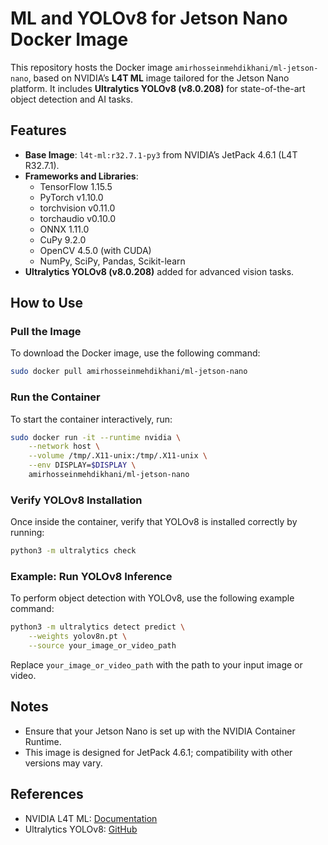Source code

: 
# ML and YOLOv8 for Jetson Nano Docker Image

This repository hosts the Docker image `amirhosseinmehdikhani/ml-jetson-nano`, based on NVIDIA’s **L4T ML** image tailored for the Jetson Nano platform. It includes **Ultralytics YOLOv8 (v8.0.208)** for state-of-the-art object detection and AI tasks.

## Features
- **Base Image**: `l4t-ml:r32.7.1-py3` from NVIDIA’s JetPack 4.6.1 (L4T R32.7.1).
- **Frameworks and Libraries**:
  - TensorFlow 1.15.5
  - PyTorch v1.10.0
  - torchvision v0.11.0
  - torchaudio v0.10.0
  - ONNX 1.11.0
  - CuPy 9.2.0
  - OpenCV 4.5.0 (with CUDA)
  - NumPy, SciPy, Pandas, Scikit-learn
- **Ultralytics YOLOv8 (v8.0.208)** added for advanced vision tasks.

## How to Use

### Pull the Image
To download the Docker image, use the following command:
```bash
sudo docker pull amirhosseinmehdikhani/ml-jetson-nano
```

### Run the Container
To start the container interactively, run:
```bash
sudo docker run -it --runtime nvidia \
    --network host \
    --volume /tmp/.X11-unix:/tmp/.X11-unix \
    --env DISPLAY=$DISPLAY \
    amirhosseinmehdikhani/ml-jetson-nano
```

### Verify YOLOv8 Installation
Once inside the container, verify that YOLOv8 is installed correctly by running:
```bash
python3 -m ultralytics check
```

### Example: Run YOLOv8 Inference
To perform object detection with YOLOv8, use the following example command:
```bash
python3 -m ultralytics detect predict \
    --weights yolov8n.pt \
    --source your_image_or_video_path
```
Replace `your_image_or_video_path` with the path to your input image or video.

## Notes
- Ensure that your Jetson Nano is set up with the NVIDIA Container Runtime.
- This image is designed for JetPack 4.6.1; compatibility with other versions may vary.

## References
- NVIDIA L4T ML: [Documentation](https://catalog.ngc.nvidia.com/orgs/nvidia/containers/l4t-ml)
- Ultralytics YOLOv8: [GitHub](https://github.com/ultralytics/ultralytics)
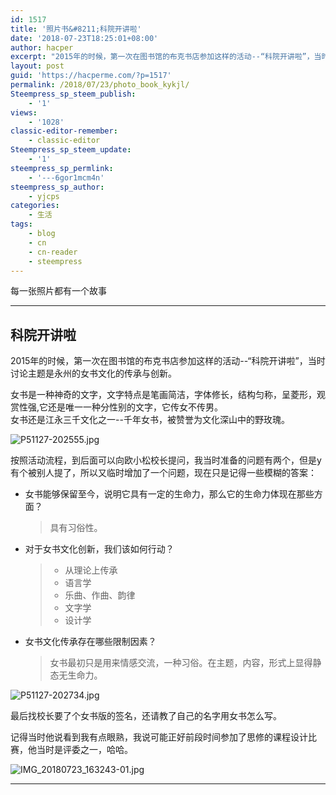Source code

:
 ```yaml
---
id: 1517
title: '照片书&#8211;科院开讲啦'
date: '2018-07-23T18:25:01+08:00'
author: hacper
excerpt: "2015年的时候，第一次在图书馆的布克书店参加这样的活动--“科院开讲啦”，当时讨论主题是永州的女书文化的传承与创新。\n\n\n\n女书是一种神奇的文字，文字特点是笔画简洁，字体修长，结构匀称，呈菱形，观赏性强,它还是唯一一种分性别的文字，它传女不传男。\n女书还是江永三千文化之一--千年女书，被赞誉为文化深山中的野玫瑰。"
layout: post
guid: 'https://hacperme.com/?p=1517'
permalink: /2018/07/23/photo_book_kykjl/
Steempress_sp_steem_publish:
    - '1'
views:
    - '1028'
classic-editor-remember:
    - classic-editor
Steempress_sp_steem_update:
    - '1'
steempress_sp_permlink:
    - '---6gor1mcm4n'
steempress_sp_author:
    - yjcps
categories:
    - 生活
tags:
    - blog
    - cn
    - cn-reader
    - steempress
---
```


每一张照片都有一个故事

- - - - - -

## 科院开讲啦

2015年的时候，第一次在图书馆的布克书店参加这样的活动--“科院开讲啦”，当时讨论主题是永州的女书文化的传承与创新。

女书是一种神奇的文字，文字特点是笔画简洁，字体修长，结构匀称，呈菱形，观赏性强,它还是唯一一种分性别的文字，它传女不传男。  
女书还是江永三千文化之一--千年女书，被赞誉为文化深山中的野玫瑰。

![P51127-202555.jpg](https://ipfs.busy.org/ipfs/QmaGD6JjsA2dfzNCvbcQK8gMTi9ERLQNZi5MrvCb4Wjzze)

按照活动流程，到后面可以向欧小松校长提问，我当时准备的问题有两个，但是y有个被别人提了，所以又临时增加了一个问题，现在只是记得一些模糊的答案：

- 女书能够保留至今，说明它具有一定的生命力，那么它的生命力体现在那些方面？  
  
  > 具有习俗性。
- 对于女书文化创新，我们该如何行动？  
  > - 从理论上传承
  > - 语言学
  > - 乐曲、作曲、韵律
  > - 文字学
  > - 设计学
- 女书文化传承存在哪些限制因素？  
  
  > 女书最初只是用来情感交流，一种习俗。在主题，内容，形式上显得静态无生命力。

![P51127-202734.jpg](https://ipfs.busy.org/ipfs/QmdLHwrgyBnhSdnLVKXLe8qUQ5Djtpi4nr2Nc4BUB4iaQG)

最后找校长要了个女书版的签名，还请教了自己的名字用女书怎么写。

记得当时他说看到我有点眼熟，我说可能正好前段时间参加了思修的课程设计比赛，他当时是评委之一，哈哈。

![IMG_20180723_163243-01.jpg](https://ipfs.busy.org/ipfs/QmdHVYrJd5bTwHeQHDnqxKzzESzrMc6bZdKVmZptF4qVSH)

- - - - - -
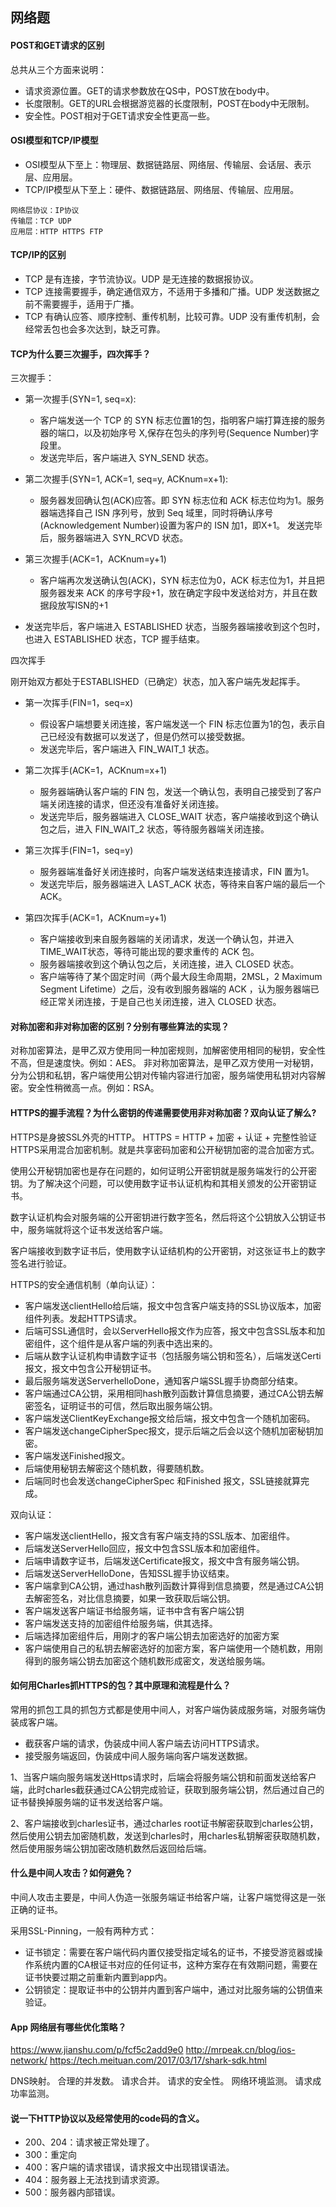 ## 网络题

#### POST和GET请求的区别

总共从三个方面来说明：

+ 请求资源位置。GET的请求参数放在QS中，POST放在body中。
+ 长度限制。GET的URL会根据游览器的长度限制，POST在body中无限制。
+ 安全性。POST相对于GET请求安全性更高一些。

#### OSI模型和TCP/IP模型

+ OSI模型从下至上：物理层、数据链路层、网络层、传输层、会话层、表示层、应用层。
+ TCP/IP模型从下至上：硬件、数据链路层、网络层、传输层、应用层。

```
网络层协议：IP协议
传输层：TCP UDP
应用层：HTTP HTTPS FTP
```

#### TCP/IP的区别

+ TCP 是有连接，字节流协议。UDP 是无连接的数据报协议。
+ TCP 连接需要握手，确定通信双方，不适用于多播和广播。UDP 发送数据之前不需要握手，适用于广播。
+ TCP 有确认应答、顺序控制、重传机制，比较可靠。UDP 没有重传机制，会经常丢包也会多次达到，缺乏可靠。

#### TCP为什么要三次握手，四次挥手？

三次握手：

+ 第一次握手(SYN=1, seq=x):

    + 客户端发送一个 TCP 的 SYN 标志位置1的包，指明客户端打算连接的服务器的端口，以及初始序号 X,保存在包头的序列号(Sequence Number)字段里。
    + 发送完毕后，客户端进入 SYN_SEND 状态。

+ 第二次握手(SYN=1, ACK=1, seq=y, ACKnum=x+1):

    + 服务器发回确认包(ACK)应答。即 SYN 标志位和 ACK 标志位均为1。服务器端选择自己 ISN 序列号，放到 Seq 域里，同时将确认序号(Acknowledgement Number)设置为客户的 ISN 加1，即X+1。 发送完毕后，服务器端进入 SYN_RCVD 状态。

+ 第三次握手(ACK=1，ACKnum=y+1)

    + 客户端再次发送确认包(ACK)，SYN 标志位为0，ACK 标志位为1，并且把服务器发来 ACK 的序号字段+1，放在确定字段中发送给对方，并且在数据段放写ISN的+1

+ 发送完毕后，客户端进入 ESTABLISHED 状态，当服务器端接收到这个包时，也进入 ESTABLISHED 状态，TCP 握手结束。

四次挥手

刚开始双方都处于ESTABLISHED（已确定）状态，加入客户端先发起挥手。

+ 第一次挥手(FIN=1，seq=x)
    + 假设客户端想要关闭连接，客户端发送一个 FIN 标志位置为1的包，表示自己已经没有数据可以发送了，但是仍然可以接受数据。
    + 发送完毕后，客户端进入 FIN_WAIT_1 状态。

+ 第二次挥手(ACK=1，ACKnum=x+1)

    + 服务器端确认客户端的 FIN 包，发送一个确认包，表明自己接受到了客户端关闭连接的请求，但还没有准备好关闭连接。
    + 发送完毕后，服务器端进入 CLOSE_WAIT 状态，客户端接收到这个确认包之后，进入 FIN_WAIT_2 状态，等待服务器端关闭连接。

+ 第三次挥手(FIN=1，seq=y)

    + 服务器端准备好关闭连接时，向客户端发送结束连接请求，FIN 置为1。
    + 发送完毕后，服务器端进入 LAST_ACK 状态，等待来自客户端的最后一个ACK。

+ 第四次挥手(ACK=1，ACKnum=y+1)

    + 客户端接收到来自服务器端的关闭请求，发送一个确认包，并进入 TIME_WAIT状态，等待可能出现的要求重传的 ACK 包。
    + 服务器端接收到这个确认包之后，关闭连接，进入 CLOSED 状态。
    + 客户端等待了某个固定时间（两个最大段生命周期，2MSL，2 Maximum Segment Lifetime）之后，没有收到服务器端的 ACK ，认为服务器端已经正常关闭连接，于是自己也关闭连接，进入 CLOSED 状态。

#### 对称加密和非对称加密的区别？分别有哪些算法的实现？

对称加密算法，是甲乙双方使用同一种加密规则，加解密使用相同的秘钥，安全性不高，但是速度快。例如：AES。
非对称加密算法，是甲乙双方使用一对秘钥，分为公钥和私钥，客户端使用公钥对传输内容进行加密，服务端使用私钥对内容解密。安全性稍微高一点。例如：RSA。

#### HTTPS的握手流程？为什么密钥的传递需要使用非对称加密？双向认证了解么?

HTTPS是身披SSL外壳的HTTP。
HTTPS = HTTP + 加密 + 认证 + 完整性验证
HTTPS采用混合加密机制。就是共享密码加密和公开秘钥加密的混合加密方式。

使用公开秘钥加密也是存在问题的，如何证明公开密钥就是服务端发行的公开密钥。为了解决这个问题，可以使用数字证书认证机构和其相关颁发的公开密钥证书。

数字认证机构会对服务端的公开密钥进行数字签名，然后将这个公钥放入公钥证书中，服务端就将这个证书发送给客户端。

客户端接收到数字证书后，使用数字认证结机构的公开密钥，对这张证书上的数字签名进行验证。

HTTPS的安全通信机制（单向认证）：

+ 客户端发送clientHello给后端，报文中包含客户端支持的SSL协议版本，加密组件列表。发起HTTPS请求。
+ 后端可SSL通信时，会以ServerHello报文作为应答，报文中包含SSL版本和加密组件，这个组件是从客户端的列表中选出来的。
+ 后端从数字认证机构申请数字证书（包括服务端公钥和签名），后端发送Certi报文，报文中包含公开秘钥证书。
+ 最后服务端发送ServerhelloDone，通知客户端SSL握手协商部分结束。
+ 客户端通过CA公钥，采用相同hash散列函数计算信息摘要，通过CA公钥去解密签名，证明证书的可信，然后取出服务端公钥。
+ 客户端发送ClientKeyExchange报文给后端，报文中包含一个随机加密码。
+ 客户端发送changeCipherSpec报文，提示后端之后会以这个随机加密秘钥加密。
+ 客户端发送Finished报文。
+ 后端使用秘钥去解密这个随机数，得要随机数。
+ 后端同时也会发送changeCipherSpec 和Finished 报文，SSL链接就算完成。

双向认证：

+ 客户端发送clientHello，报文含有客户端支持的SSL版本、加密组件。
+ 后端发送ServerHello回应，报文中包含SSL版本和加密组件。
+ 后端申请数字证书，后端发送Certificate报文，报文中含有服务端公钥。
+ 后端发送ServerHelloDone，告知SSL握手协议结束。
+ 客户端拿到CA公钥，通过hash散列函数计算得到信息摘要，然是通过CA公钥去解密签名，对比信息摘要，如果一致获取后端公钥。
+ 客户端发送客户端证书给服务端，证书中含有客户端公钥
+ 客户端发送支持的加密组件给服务端，供其选择。
+ 后端选择加密组件后，用刚才的客户端公钥去加密选好的加密方案
+ 客户端使用自己的私钥去解密选好的加密方案，客户端使用一个随机数，用刚得到的服务端公钥去加密这个随机数形成密文，发送给服务端。

#### 如何用Charles抓HTTPS的包？其中原理和流程是什么？

常用的抓包工具的抓包方式都是使用中间人，对客户端伪装成服务端，对服务端伪装成客户端。

+ 截获客户端的请求，伪装成中间人客户端去访问HTTPS请求。
+ 接受服务端返回，伪装成中间人服务端向客户端发送数据。

1、当客户端向服务端发送Https请求时，后端会将服务端公钥和前面发送给客户端，此时charles截获通过CA公钥完成验证，获取到服务端公钥，然后通过自己的证书替换掉服务端的证书发送给客户端。

2、客户端接收到charles证书，通过charles root证书解密获取到charles公钥，然后使用公钥去加密随机数，发送到charles时，用charles私钥解密获取随机数，然后使用服务端公钥加密改随机数然后返回给后端。

#### 什么是中间人攻击？如何避免？

中间人攻击主要是，中间人伪造一张服务端证书给客户端，让客户端觉得这是一张正确的证书。

采用SSL-Pinning，一般有两种方式：

+ 证书锁定：需要在客户端代码内置仅接受指定域名的证书，不接受游览器或操作系统内置的CA根证书对应的任何证书，这种方案存在有效期问题，需要在证书快要过期之前重新内置到app内。
+ 公钥锁定：提取证书中的公钥并内置到客户端中，通过对比服务端的公钥值来验证。

#### App 网络层有哪些优化策略？

https://www.jianshu.com/p/fcf5c2add9e0
http://mrpeak.cn/blog/ios-network/
https://tech.meituan.com/2017/03/17/shark-sdk.html

DNS映射。
合理的并发数。
请求合并。
请求的安全性。
网络环境监测。
请求成功率监测。

#### 说一下HTTP协议以及经常使用的code码的含义。

+ 200、204：请求被正常处理了。
+ 300：重定向
+ 400：客户端的请求错误，请求报文中出现错误语法。
+ 404：服务器上无法找到请求资源。
+ 500：服务器内部错误。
####################
Assignment :: The response should be the listing above, limited to the lines between the one holding "# ML and YOLOv8 for Jetson Nano Docker Image" and the one holding "- CuPy 9.2.0", inclusive, reproduced exactly.

The completed task ::
# ML and YOLOv8 for Jetson Nano Docker Image

This repository hosts the Docker image `amirhosseinmehdikhani/ml-jetson-nano`, based on NVIDIA’s **L4T ML** image tailored for the Jetson Nano platform. It includes **Ultralytics YOLOv8 (v8.0.208)** for state-of-the-art object detection and AI tasks.

## Features
- **Base Image**: `l4t-ml:r32.7.1-py3` from NVIDIA’s JetPack 4.6.1 (L4T R32.7.1).
- **Frameworks and Libraries**:
  - TensorFlow 1.15.5
  - PyTorch v1.10.0
  - torchvision v0.11.0
  - torchaudio v0.10.0
  - ONNX 1.11.0
  - CuPy 9.2.0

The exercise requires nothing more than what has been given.